Since we do a lot of camping, we’ve gotten creative with our meal choices. Mostly we opt for pasta stuffed with meat or cheese, because it’s pre-cooked and easy to heat up on our stove. But, Wal-Mart didn’t seem to carry our pasta so we looked around for another option. We came up with honey chicken and brown rice… it was delicious. You could virtually do this with any combination of things, just go to the frozen food section and find whatever pre-cooked meal you like! The sauce in this one was great for the rice!

Honeychicken
Definitely what we needed to warm ourselves up

Saturday was nicer – no rain, and the sun was out most of the day. The unfortunate part though was that it was still quite chilly, and some climbs were still wet if not damp. Seb decided to give Stone Monkeys a try, even though two crucial crimps were seeping. Even with a lot of brushing and drying,  the route was still too wet to climb. Thank God for perma draws!
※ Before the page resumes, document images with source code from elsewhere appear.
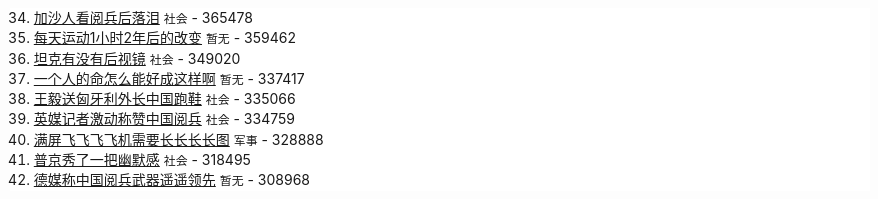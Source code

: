 34. [加沙人看阅兵后落泪](https://m.weibo.cn/search?containerid=100103type%3D1%26t%3D10%26q%3D%23%E5%8A%A0%E6%B2%99%E4%BA%BA%E7%9C%8B%E9%98%85%E5%85%B5%E5%90%8E%E8%90%BD%E6%B3%AA%23&stream_entry_id=31&isnewpage=1&extparam=seat%3D1%26stream_entry_id%3D31%26flag%3D0%26q%3D%2523%25E5%258A%25A0%25E6%25B2%2599%25E4%25BA%25BA%25E7%259C%258B%25E9%2598%2585%25E5%2585%25B5%25E5%2590%258E%25E8%2590%25BD%25E6%25B3%25AA%2523%26lcate%3D5001%26dgr%3D0%26pos%3D16%26c_type%3D31%26realpos%3D16%26cate%3D5001%26band_rank%3D16%26filter_type%3Drealtimehot%26display_time%3D1756950914%26pre_seqid%3D175695091443101773024132) `社会` - 365478
35. [每天运动1小时2年后的改变](https://m.weibo.cn/search?containerid=100103type%3D1%26t%3D10%26q%3D%E6%AF%8F%E5%A4%A9%E8%BF%90%E5%8A%A81%E5%B0%8F%E6%97%B62%E5%B9%B4%E5%90%8E%E7%9A%84%E6%94%B9%E5%8F%98&stream_entry_id=31&isnewpage=1&extparam=seat%3D1%26realpos%3D9%26flag%3D1%26pos%3D8%26c_type%3D31%26lcate%3D5001%26band_rank%3D9%26cate%3D5001%26stream_entry_id%3D31%26q%3D%25E6%25AF%258F%25E5%25A4%25A9%25E8%25BF%2590%25E5%258A%25A81%25E5%25B0%258F%25E6%2597%25B62%25E5%25B9%25B4%25E5%2590%258E%25E7%259A%2584%25E6%2594%25B9%25E5%258F%2598%26dgr%3D0%26filter_type%3Drealtimehot%26display_time%3D1756960256%26pre_seqid%3D175696025623404167059104) `暂无` - 359462
36. [坦克有没有后视镜](https://m.weibo.cn/search?containerid=100103type%3D1%26t%3D10%26q%3D%23%E5%9D%A6%E5%85%8B%E6%9C%89%E6%B2%A1%E6%9C%89%E5%90%8E%E8%A7%86%E9%95%9C%23&stream_entry_id=31&isnewpage=1&extparam=seat%3D1%26filter_type%3Drealtimehot%26realpos%3D6%26c_type%3D31%26q%3D%2523%25E5%259D%25A6%25E5%2585%258B%25E6%259C%2589%25E6%25B2%25A1%25E6%259C%2589%25E5%2590%258E%25E8%25A7%2586%25E9%2595%259C%2523%26dgr%3D0%26cate%3D5001%26pos%3D5%26flag%3D0%26band_rank%3D6%26lcate%3D5001%26stream_entry_id%3D31%26display_time%3D1756917224%26pre_seqid%3D17569172243550969444) `社会` - 349020
37. [一个人的命怎么能好成这样啊](https://m.weibo.cn/search?containerid=100103type%3D1%26t%3D10%26q%3D%E4%B8%80%E4%B8%AA%E4%BA%BA%E7%9A%84%E5%91%BD%E6%80%8E%E4%B9%88%E8%83%BD%E5%A5%BD%E6%88%90%E8%BF%99%E6%A0%B7%E5%95%8A&stream_entry_id=31&isnewpage=1&extparam=seat%3D1%26stream_entry_id%3D31%26flag%3D0%26q%3D%25E4%25B8%2580%25E4%25B8%25AA%25E4%25BA%25BA%25E7%259A%2584%25E5%2591%25BD%25E6%2580%258E%25E4%25B9%2588%25E8%2583%25BD%25E5%25A5%25BD%25E6%2588%2590%25E8%25BF%2599%25E6%25A0%25B7%25E5%2595%258A%26lcate%3D5001%26dgr%3D0%26pos%3D17%26c_type%3D31%26realpos%3D17%26cate%3D5001%26band_rank%3D17%26filter_type%3Drealtimehot%26display_time%3D1756950914%26pre_seqid%3D175695091443101773024132) `暂无` - 337417
38. [王毅送匈牙利外长中国跑鞋](https://m.weibo.cn/search?containerid=100103type%3D1%26t%3D10%26q%3D%23%E7%8E%8B%E6%AF%85%E9%80%81%E5%8C%88%E7%89%99%E5%88%A9%E5%A4%96%E9%95%BF%E4%B8%AD%E5%9B%BD%E8%B7%91%E9%9E%8B%23&stream_entry_id=31&isnewpage=1&extparam=seat%3D1%26pos%3D8%26stream_entry_id%3D31%26lcate%3D5001%26q%3D%2523%25E7%258E%258B%25E6%25AF%2585%25E9%2580%2581%25E5%258C%2588%25E7%2589%2599%25E5%2588%25A9%25E5%25A4%2596%25E9%2595%25BF%25E4%25B8%25AD%25E5%259B%25BD%25E8%25B7%2591%25E9%259E%258B%2523%26dgr%3D0%26c_type%3D31%26band_rank%3D9%26filter_type%3Drealtimehot%26cate%3D5001%26flag%3D1%26realpos%3D9%26display_time%3D1756963550%26pre_seqid%3D17569635505360411079624) `社会` - 335066
39. [英媒记者激动称赞中国阅兵](https://m.weibo.cn/search?containerid=100103type%3D1%26t%3D10%26q%3D%23%E8%8B%B1%E5%AA%92%E8%AE%B0%E8%80%85%E6%BF%80%E5%8A%A8%E7%A7%B0%E8%B5%9E%E4%B8%AD%E5%9B%BD%E9%98%85%E5%85%B5%23&stream_entry_id=31&isnewpage=1&extparam=seat%3D1%26realpos%3D10%26flag%3D1%26pos%3D9%26c_type%3D31%26lcate%3D5001%26band_rank%3D10%26cate%3D5001%26stream_entry_id%3D31%26q%3D%2523%25E8%258B%25B1%25E5%25AA%2592%25E8%25AE%25B0%25E8%2580%2585%25E6%25BF%2580%25E5%258A%25A8%25E7%25A7%25B0%25E8%25B5%259E%25E4%25B8%25AD%25E5%259B%25BD%25E9%2598%2585%25E5%2585%25B5%2523%26dgr%3D0%26filter_type%3Drealtimehot%26display_time%3D1756960256%26pre_seqid%3D175696025623404167059104) `社会` - 334759
40. [满屏飞飞飞飞机需要长长长长图](https://m.weibo.cn/search?containerid=100103type%3D1%26t%3D10%26q%3D%23%E6%BB%A1%E5%B1%8F%E9%A3%9E%E9%A3%9E%E9%A3%9E%E9%A3%9E%E6%9C%BA%E9%9C%80%E8%A6%81%E9%95%BF%E9%95%BF%E9%95%BF%E9%95%BF%E5%9B%BE%23&stream_entry_id=31&isnewpage=1&extparam=seat%3D1%26filter_type%3Drealtimehot%26realpos%3D7%26c_type%3D31%26q%3D%2523%25E6%25BB%25A1%25E5%25B1%258F%25E9%25A3%259E%25E9%25A3%259E%25E9%25A3%259E%25E9%25A3%259E%25E6%259C%25BA%25E9%259C%2580%25E8%25A6%2581%25E9%2595%25BF%25E9%2595%25BF%25E9%2595%25BF%25E9%2595%25BF%25E5%259B%25BE%2523%26dgr%3D0%26cate%3D5001%26pos%3D7%26flag%3D0%26band_rank%3D7%26lcate%3D5001%26stream_entry_id%3D31%26display_time%3D1756917224%26pre_seqid%3D17569172243550969444) `军事` - 328888
41. [普京秀了一把幽默感](https://m.weibo.cn/search?containerid=100103type%3D1%26t%3D10%26q%3D%23%E6%99%AE%E4%BA%AC%E7%A7%80%E4%BA%86%E4%B8%80%E6%8A%8A%E5%B9%BD%E9%BB%98%E6%84%9F%23&stream_entry_id=31&isnewpage=1&extparam=seat%3D1%26band_rank%3D12%26flag%3D1%26pos%3D12%26filter_type%3Drealtimehot%26c_type%3D31%26dgr%3D0%26cate%3D5001%26lcate%3D5001%26q%3D%2523%25E6%2599%25AE%25E4%25BA%25AC%25E7%25A7%2580%25E4%25BA%2586%25E4%25B8%2580%25E6%258A%258A%25E5%25B9%25BD%25E9%25BB%2598%25E6%2584%259F%2523%26realpos%3D12%26stream_entry_id%3D31%26display_time%3D1756954922%26pre_seqid%3D175695492196804108514121) `社会` - 318495
42. [德媒称中国阅兵武器遥遥领先](https://m.weibo.cn/search?containerid=100103type%3D1%26t%3D10%26q%3D%E5%BE%B7%E5%AA%92%E7%A7%B0%E4%B8%AD%E5%9B%BD%E9%98%85%E5%85%B5%E6%AD%A6%E5%99%A8%E9%81%A5%E9%81%A5%E9%A2%86%E5%85%88&stream_entry_id=31&isnewpage=1&extparam=seat%3D1%26dgr%3D0%26filter_type%3Drealtimehot%26band_rank%3D31%26c_type%3D31%26realpos%3D31%26cate%3D5001%26flag%3D1%26stream_entry_id%3D31%26pos%3D30%26q%3D%25E5%25BE%25B7%25E5%25AA%2592%25E7%25A7%25B0%25E4%25B8%25AD%25E5%259B%25BD%25E9%2598%2585%25E5%2585%25B5%25E6%25AD%25A6%25E5%2599%25A8%25E9%2581%25A5%25E9%2581%25A5%25E9%25A2%2586%25E5%2585%2588%26lcate%3D5001%26display_time%3D1756957043%26pre_seqid%3D175695704347607621702) `暂无` - 308968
Stone Monkey, 5.13d – look at that overhang!

After Stone Monkeys, I had a surge of ambition and wanted to get on Romancing the Stone 5.10c, but was quickly shut down when I couldn’t feel the rock beneath my fingers. I had forgotten how I really don’t enjoy climbing in the cold – I have a hard time committing when I can’t feel the hold I’m on. After two bolts, I reluctantly bailed. Very disappointing, but I tried not to get down on myself. After not having any luck with sport, we decided to head over and do some bouldering at Black Jack Boulders!

Satan’s Sister Sally, v10. Dark picture, but you can see how cool the overhang is!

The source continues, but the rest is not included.